- Requirement: Go through the entries one line at a time, and gather every line that has the word "demo".

(Collected data)
= = = = = = =
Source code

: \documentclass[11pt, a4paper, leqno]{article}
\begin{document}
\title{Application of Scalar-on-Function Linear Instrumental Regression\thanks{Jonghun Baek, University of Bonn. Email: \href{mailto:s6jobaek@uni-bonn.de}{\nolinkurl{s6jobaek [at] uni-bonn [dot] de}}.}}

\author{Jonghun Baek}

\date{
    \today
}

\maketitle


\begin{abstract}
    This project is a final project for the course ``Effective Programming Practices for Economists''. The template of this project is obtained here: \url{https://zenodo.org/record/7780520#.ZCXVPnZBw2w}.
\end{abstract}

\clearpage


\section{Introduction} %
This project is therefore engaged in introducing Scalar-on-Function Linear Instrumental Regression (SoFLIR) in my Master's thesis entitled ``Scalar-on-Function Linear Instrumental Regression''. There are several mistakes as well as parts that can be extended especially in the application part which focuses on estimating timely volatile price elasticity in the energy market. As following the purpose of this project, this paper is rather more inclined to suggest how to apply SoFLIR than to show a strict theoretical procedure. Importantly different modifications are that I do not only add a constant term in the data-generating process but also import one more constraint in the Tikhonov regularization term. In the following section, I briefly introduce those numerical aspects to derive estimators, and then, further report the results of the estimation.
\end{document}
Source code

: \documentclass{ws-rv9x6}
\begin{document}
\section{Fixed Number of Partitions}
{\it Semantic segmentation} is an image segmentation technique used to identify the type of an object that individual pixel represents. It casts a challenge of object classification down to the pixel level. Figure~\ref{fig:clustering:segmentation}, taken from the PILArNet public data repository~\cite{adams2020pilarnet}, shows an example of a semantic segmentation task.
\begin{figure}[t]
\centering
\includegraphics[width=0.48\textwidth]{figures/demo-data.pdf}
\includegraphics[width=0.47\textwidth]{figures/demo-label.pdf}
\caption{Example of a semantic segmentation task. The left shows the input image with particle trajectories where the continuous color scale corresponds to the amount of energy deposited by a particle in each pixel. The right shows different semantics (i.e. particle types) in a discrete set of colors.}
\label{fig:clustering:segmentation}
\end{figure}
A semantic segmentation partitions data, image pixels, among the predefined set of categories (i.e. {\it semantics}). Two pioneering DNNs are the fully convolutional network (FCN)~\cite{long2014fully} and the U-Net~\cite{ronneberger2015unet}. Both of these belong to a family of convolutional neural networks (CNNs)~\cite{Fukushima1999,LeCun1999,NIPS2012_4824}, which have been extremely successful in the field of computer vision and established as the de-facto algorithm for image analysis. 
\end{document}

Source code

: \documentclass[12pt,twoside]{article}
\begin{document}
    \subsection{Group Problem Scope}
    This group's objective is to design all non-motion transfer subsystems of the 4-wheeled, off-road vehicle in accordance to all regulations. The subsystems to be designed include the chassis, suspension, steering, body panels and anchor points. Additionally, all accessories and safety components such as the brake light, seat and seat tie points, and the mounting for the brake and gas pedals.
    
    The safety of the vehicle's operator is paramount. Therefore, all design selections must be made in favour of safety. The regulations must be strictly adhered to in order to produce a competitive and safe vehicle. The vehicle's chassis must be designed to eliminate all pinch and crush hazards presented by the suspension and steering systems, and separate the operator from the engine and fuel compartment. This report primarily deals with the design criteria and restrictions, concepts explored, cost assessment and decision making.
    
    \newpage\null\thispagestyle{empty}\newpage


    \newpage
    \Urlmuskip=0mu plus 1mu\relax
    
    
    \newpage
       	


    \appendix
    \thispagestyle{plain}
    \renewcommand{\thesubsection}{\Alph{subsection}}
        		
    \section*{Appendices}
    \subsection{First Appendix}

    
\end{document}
= = = = = = =
- Exercise answer:
\includegraphics[width=0.48\textwidth]{figures/demo-data.pdf}
\includegraphics[width=0.47\textwidth]{figures/demo-label.pdf}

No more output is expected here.